Figure 4. Functional enrichment analysis for hub shared genes in IS and COVID-19. IS, ischemic stroke; COVID-19, coronavirus disease 2019; GO, Gene Ontology; KEGG, Kyoto Encyclopedia of Genes and Genomes.
3.6. Validation of hub-shared genes in IS and COVID-19
To validate the hub-shared genes, differential expression analysis was performed for two validation datasets: GSE22255 and GSE171110. A total of 256 (97 upregulated and 159 downregulated) DEGs and 9,324 (3,953 upregulated and 5,371 downregulated) DEGs were obtained based on the GSE22255 and GSE171110 datasets, respectively. Intersection analysis revealed 52 DEGs with consistent changes in the expression trends associated with the two diseases, including 16 upregulated and 36 downregulated genes (Figure 5A). Moreover, the differential expression of the four hub-shared genes (PDE5A, ITGB3, CEACAM8, and BPI) was validated in the two validation datasets.

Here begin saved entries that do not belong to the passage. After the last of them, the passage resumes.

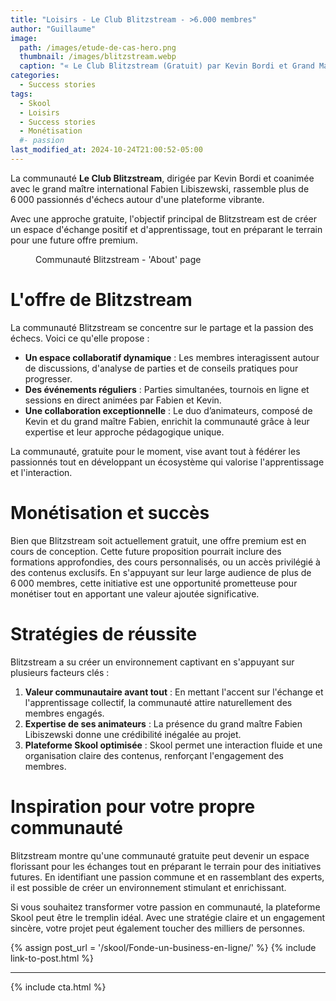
 ```yaml
---
title: "Loisirs - Le Club Blitzstream - >6.000 membres"
author: "Guillaume"
image: 
  path: /images/etude-de-cas-hero.png
  thumbnail: /images/blitzstream.webp
  caption: "« Le Club Blitzstream (Gratuit) par Kevin Bordi et Grand Maître Fabien Libiszewski (entraîneur de l'équipe de France d'échecs) »"
categories:
  - Success stories
tags:
  - Skool
  - Loisirs
  - Success stories
  - Monétisation
  #- passion
last_modified_at: 2024-10-24T21:00:52-05:00
---
```


La communauté **Le Club Blitzstream**, dirigée par Kevin Bordi et coanimée avec le grand maître international Fabien Libiszewski, rassemble plus de 6 000 passionnés d'échecs autour d'une plateforme vibrante. 

Avec une approche gratuite, l'objectif principal de Blitzstream est de créer un espace d'échange positif et d'apprentissage, tout en préparant le terrain pour une future offre premium.

<figure class="align-center">
  <a href="#"><img src="{{ '/images/blitzstream-classroom.webp' | absolute_url }}" alt=""></a>
  <figcaption>Communauté Blitzstream - 'About' page</figcaption>
</figure>

# L'offre de Blitzstream

La communauté Blitzstream se concentre sur le partage et la passion des échecs. Voici ce qu'elle propose :

* **Un espace collaboratif dynamique** : 
Les membres interagissent autour de discussions, d'analyse de parties et de conseils pratiques pour progresser.
* **Des événements réguliers** : 
Parties simultanées, tournois en ligne et sessions en direct animées par Fabien et Kevin.
* **Une collaboration exceptionnelle** : 
Le duo d’animateurs, composé de Kevin et du grand maître Fabien, enrichit la communauté grâce à leur expertise et leur approche pédagogique unique.

La communauté, gratuite pour le moment, vise avant tout à fédérer les passionnés tout en développant un écosystème qui valorise l'apprentissage et l'interaction.

# Monétisation et succès

Bien que Blitzstream soit actuellement gratuit, une offre premium est en cours de conception. Cette future proposition pourrait inclure des formations approfondies, des cours personnalisés, ou un accès privilégié à des contenus exclusifs. En s'appuyant sur leur large audience de plus de 6 000 membres, cette initiative est une opportunité prometteuse pour monétiser tout en apportant une valeur ajoutée significative.

# Stratégies de réussite

Blitzstream a su créer un environnement captivant en s'appuyant sur plusieurs facteurs clés :

1. **Valeur communautaire avant tout** : En mettant l'accent sur l'échange et l'apprentissage collectif, la communauté attire naturellement des membres engagés.
2. **Expertise de ses animateurs** : La présence du grand maître Fabien Libiszewski donne une crédibilité inégalée au projet.
3. **Plateforme Skool optimisée** : Skool permet une interaction fluide et une organisation claire des contenus, renforçant l'engagement des membres.

# Inspiration pour votre propre communauté

Blitzstream montre qu'une communauté gratuite peut devenir un espace florissant pour les échanges tout en préparant le terrain pour des initiatives futures. En identifiant une passion commune et en rassemblant des experts, il est possible de créer un environnement stimulant et enrichissant.

Si vous souhaitez transformer votre passion en communauté, la plateforme Skool peut être le tremplin idéal. Avec une stratégie claire et un engagement sincère, votre projet peut également toucher des milliers de personnes.


{% assign post_url = '/skool/Fonde-un-business-en-ligne/' %}
{% include link-to-post.html %}

*******************************
{% include cta.html %}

The results showed that the four hub-shared genes were all significantly up-regulated in COVID-19 samples compared to the expression in control samples in the GSE171110 (Figure 5B). However, no expression value of the BPI gene was determined, and no significant differences were detected in the expression of the other three genes between the IS and control samples in the GSE22255 dataset (Figure 5C).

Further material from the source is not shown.